**How to complete this task**. From the line that includes "1. Copy the" to the last line of the records, inclusive, repeat each line exactly.

____ Data supplied

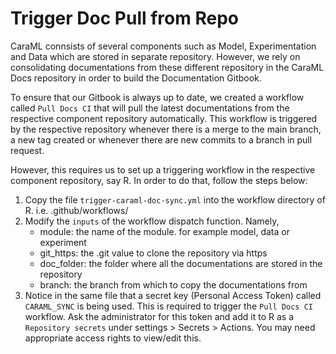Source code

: # Trigger Doc Pull from Repo

CaraML connsists of several components such as Model, Experimentation and Data which are stored in separate repository. However, we rely on consolidating documentations from these different repository in the CaraML Docs repository in order to build the Documentation Gitbook.

To ensure that our Gitbook is always up to date, we created a workflow called `Pull Docs CI` that will pull the latest documentations from the respective component repository automatically. This workflow is triggered by the respective repository whenever there is a merge to the main branch, a new tag created or whenever there are new commits to a branch in pull request.

However, this requires us to set up a triggering workflow in the respective component repository, say R. In order to do that, follow the steps below:

1. Copy the file `trigger-caraml-doc-sync.yml` into the workflow directory of R. i.e. .github/workflows/
2. Modify the `inputs` of the workflow dispatch function. Namely,
    * module: the name of the module. for example model, data or experiment
    * git_https: the .git value to clone the repository via https
    * doc_folder: the folder where all the documentations are stored in the repository
    * branch: the branch from which to copy the documentations from
3. Notice in the same file that a secret key (Personal Access Token) called `CARAML_SYNC` is being used. This is required to trigger the `Pull Docs CI` workflow. Ask the administrator for this token and add it to R as a `Repository secrets` under settings > Secrets > Actions. You may need appropriate access rights to view/edit this.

________

**Exercise response**.
1. Copy the file `trigger-caraml-doc-sync.yml` into the workflow directory of R. i.e. .github/workflows/
2. Modify the `inputs` of the workflow dispatch function. Namely,
    * module: the name of the module. for example model, data or experiment
    * git_https: the .git value to clone the repository via https
    * doc_folder: the folder where all the documentations are stored in the repository
    * branch: the branch from which to copy the documentations from
3. Notice in the same file that a secret key (Personal Access Token) called `CARAML_SYNC` is being used. This is required to trigger the `Pull Docs CI` workflow. Ask the administrator for this token and add it to R as a `Repository secrets` under settings > Secrets > Actions. You may need appropriate access rights to view/edit this.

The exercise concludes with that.